Task directions:
Once you find the line containing "more containers, it" in the data below, copy it and each following line exactly, up to and including the line containing "You can launch", and nothing else.

(Beginning of Data shown)

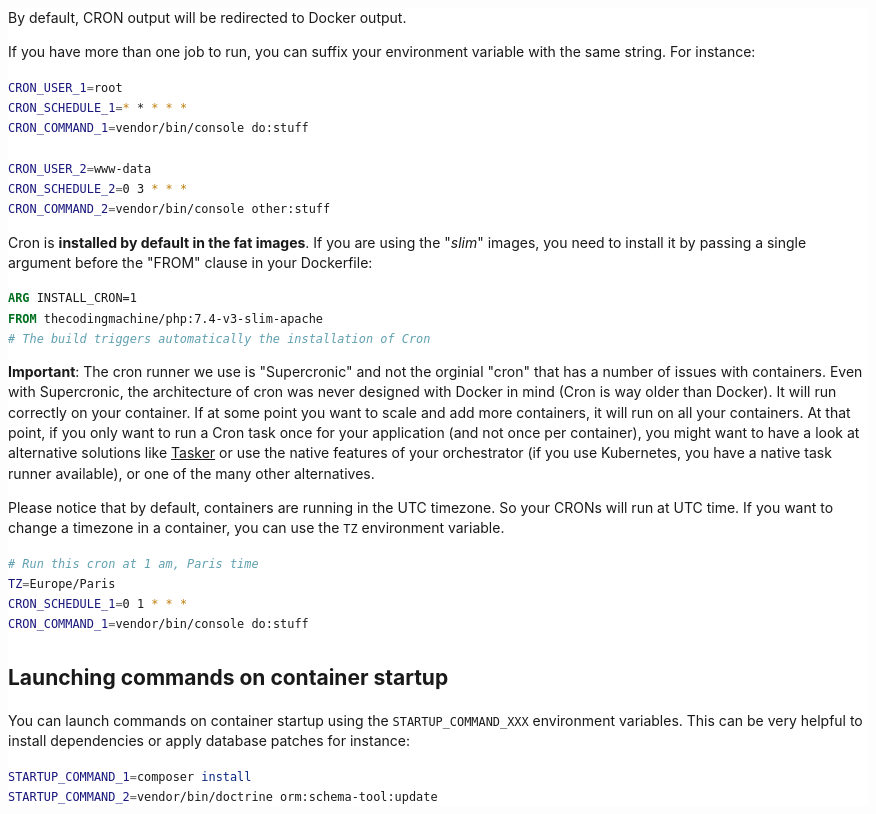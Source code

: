 By default, CRON output will be redirected to Docker output.

If you have more than one job to run, you can suffix your environment variable with the same string. For instance:

```bash
CRON_USER_1=root
CRON_SCHEDULE_1=* * * * *
CRON_COMMAND_1=vendor/bin/console do:stuff

CRON_USER_2=www-data
CRON_SCHEDULE_2=0 3 * * *
CRON_COMMAND_2=vendor/bin/console other:stuff
```

Cron is **installed by default in the fat images**. If you are using the "*slim*" images, you need to install it by passing
a single argument before the "FROM" clause in your Dockerfile:

```Dockerfile
ARG INSTALL_CRON=1
FROM thecodingmachine/php:7.4-v3-slim-apache
# The build triggers automatically the installation of Cron
```

**Important**: The cron runner we use is "Supercronic" and not the orginial "cron" that has a number of issues
with containers. Even with Supercronic, the architecture of cron was never designed with Docker in mind 
(Cron is way older than Docker). It will run correctly on your container. If at some point you want to scale and add 
more containers, it will run on all your containers. At that point, if you only want to run a Cron task once for your 
application (and not once per container), you might want to have a look at alternative solutions like 
[Tasker](https://github.com/opsxcq/tasker) or use the native features of your orchestrator (if you use Kubernetes,
you have a native task runner available), or one of the many other alternatives.

Please notice that by default, containers are running in the UTC timezone. So your CRONs will run at UTC time.
If you want to change a timezone in a container, you can use the `TZ` environment variable.

```bash
# Run this cron at 1 am, Paris time
TZ=Europe/Paris
CRON_SCHEDULE_1=0 1 * * *
CRON_COMMAND_1=vendor/bin/console do:stuff
```

## Launching commands on container startup

You can launch commands on container startup using the `STARTUP_COMMAND_XXX` environment variables.
This can be very helpful to install dependencies or apply database patches for instance:

```bash
STARTUP_COMMAND_1=composer install
STARTUP_COMMAND_2=vendor/bin/doctrine orm:schema-tool:update 
```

(End of Data shown)

Solution for this problem:
more containers, it will run on all your containers. At that point, if you only want to run a Cron task once for your 
application (and not once per container), you might want to have a look at alternative solutions like 
[Tasker](https://github.com/opsxcq/tasker) or use the native features of your orchestrator (if you use Kubernetes,
you have a native task runner available), or one of the many other alternatives.

Please notice that by default, containers are running in the UTC timezone. So your CRONs will run at UTC time.
If you want to change a timezone in a container, you can use the `TZ` environment variable.

```bash
# Run this cron at 1 am, Paris time
TZ=Europe/Paris
CRON_SCHEDULE_1=0 1 * * *
CRON_COMMAND_1=vendor/bin/console do:stuff
```

## Launching commands on container startup

You can launch commands on container startup using the `STARTUP_COMMAND_XXX` environment variables.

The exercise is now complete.